Exercise brief.
I would like each line of the data that holds the word "processor" copied out.
Input records Block Start
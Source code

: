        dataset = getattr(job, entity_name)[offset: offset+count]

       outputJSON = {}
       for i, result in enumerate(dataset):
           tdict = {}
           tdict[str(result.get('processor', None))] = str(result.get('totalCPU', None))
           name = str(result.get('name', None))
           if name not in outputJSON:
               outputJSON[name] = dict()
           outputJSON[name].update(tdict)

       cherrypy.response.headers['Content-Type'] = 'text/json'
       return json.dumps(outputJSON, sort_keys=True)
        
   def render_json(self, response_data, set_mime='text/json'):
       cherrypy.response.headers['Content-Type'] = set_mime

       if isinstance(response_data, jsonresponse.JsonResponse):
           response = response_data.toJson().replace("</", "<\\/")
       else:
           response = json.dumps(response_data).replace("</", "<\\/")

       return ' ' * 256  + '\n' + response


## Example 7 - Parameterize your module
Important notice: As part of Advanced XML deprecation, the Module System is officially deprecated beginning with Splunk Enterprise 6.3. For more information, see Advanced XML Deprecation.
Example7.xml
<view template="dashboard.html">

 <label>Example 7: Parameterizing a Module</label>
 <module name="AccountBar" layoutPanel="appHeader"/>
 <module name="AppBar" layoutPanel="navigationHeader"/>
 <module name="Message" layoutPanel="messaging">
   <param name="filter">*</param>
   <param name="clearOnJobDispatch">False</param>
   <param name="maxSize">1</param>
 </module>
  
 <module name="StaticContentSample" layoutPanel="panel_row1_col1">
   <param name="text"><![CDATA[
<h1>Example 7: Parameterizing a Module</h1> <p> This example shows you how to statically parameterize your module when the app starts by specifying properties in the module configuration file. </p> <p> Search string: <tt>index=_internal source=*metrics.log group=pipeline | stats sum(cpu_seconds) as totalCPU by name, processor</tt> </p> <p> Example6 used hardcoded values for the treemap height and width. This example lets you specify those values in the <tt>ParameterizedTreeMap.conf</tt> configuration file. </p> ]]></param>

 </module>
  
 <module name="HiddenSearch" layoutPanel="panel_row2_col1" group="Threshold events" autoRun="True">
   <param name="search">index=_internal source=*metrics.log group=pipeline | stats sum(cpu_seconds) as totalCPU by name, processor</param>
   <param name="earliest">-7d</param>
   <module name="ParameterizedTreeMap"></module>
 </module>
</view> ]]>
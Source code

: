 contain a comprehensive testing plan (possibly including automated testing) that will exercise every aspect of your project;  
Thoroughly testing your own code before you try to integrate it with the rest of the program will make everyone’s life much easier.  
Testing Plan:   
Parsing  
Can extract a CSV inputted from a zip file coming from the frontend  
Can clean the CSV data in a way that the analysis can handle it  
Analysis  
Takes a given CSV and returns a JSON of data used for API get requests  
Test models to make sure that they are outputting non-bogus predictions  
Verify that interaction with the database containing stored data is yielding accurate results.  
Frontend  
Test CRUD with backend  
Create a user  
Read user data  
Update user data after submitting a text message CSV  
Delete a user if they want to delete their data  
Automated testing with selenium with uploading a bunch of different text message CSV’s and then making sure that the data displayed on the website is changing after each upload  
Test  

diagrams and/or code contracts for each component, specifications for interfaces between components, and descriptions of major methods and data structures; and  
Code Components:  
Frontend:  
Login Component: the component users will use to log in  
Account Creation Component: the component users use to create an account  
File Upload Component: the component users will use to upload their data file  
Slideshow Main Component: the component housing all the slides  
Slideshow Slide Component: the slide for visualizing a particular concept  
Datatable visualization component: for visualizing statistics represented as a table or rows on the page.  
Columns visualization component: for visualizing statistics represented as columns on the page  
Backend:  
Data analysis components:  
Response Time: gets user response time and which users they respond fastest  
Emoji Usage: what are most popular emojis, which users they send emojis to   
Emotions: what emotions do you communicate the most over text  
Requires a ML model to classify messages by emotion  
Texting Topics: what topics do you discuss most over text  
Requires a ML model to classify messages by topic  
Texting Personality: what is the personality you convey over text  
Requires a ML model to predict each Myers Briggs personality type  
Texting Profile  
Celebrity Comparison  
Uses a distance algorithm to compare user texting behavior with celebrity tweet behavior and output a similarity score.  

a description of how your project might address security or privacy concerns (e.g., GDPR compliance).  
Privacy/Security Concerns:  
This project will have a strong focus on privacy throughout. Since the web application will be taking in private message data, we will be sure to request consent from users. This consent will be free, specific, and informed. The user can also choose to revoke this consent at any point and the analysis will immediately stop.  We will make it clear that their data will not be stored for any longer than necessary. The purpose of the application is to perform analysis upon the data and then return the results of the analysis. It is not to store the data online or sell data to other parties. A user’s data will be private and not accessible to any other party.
Input records Block End
Result for this task.
           tdict[str(result.get('processor', None))] = str(result.get('totalCPU', None))
<h1>Example 7: Parameterizing a Module</h1> <p> This example shows you how to statically parameterize your module when the app starts by specifying properties in the module configuration file. </p> <p> Search string: <tt>index=_internal source=*metrics.log group=pipeline | stats sum(cpu_seconds) as totalCPU by name, processor</tt> </p> <p> Example6 used hardcoded values for the treemap height and width. This example lets you specify those values in the <tt>ParameterizedTreeMap.conf</tt> configuration file. </p> ]]></param>
   <param name="search">index=_internal source=*metrics.log group=pipeline | stats sum(cpu_seconds) as totalCPU by name, processor</param>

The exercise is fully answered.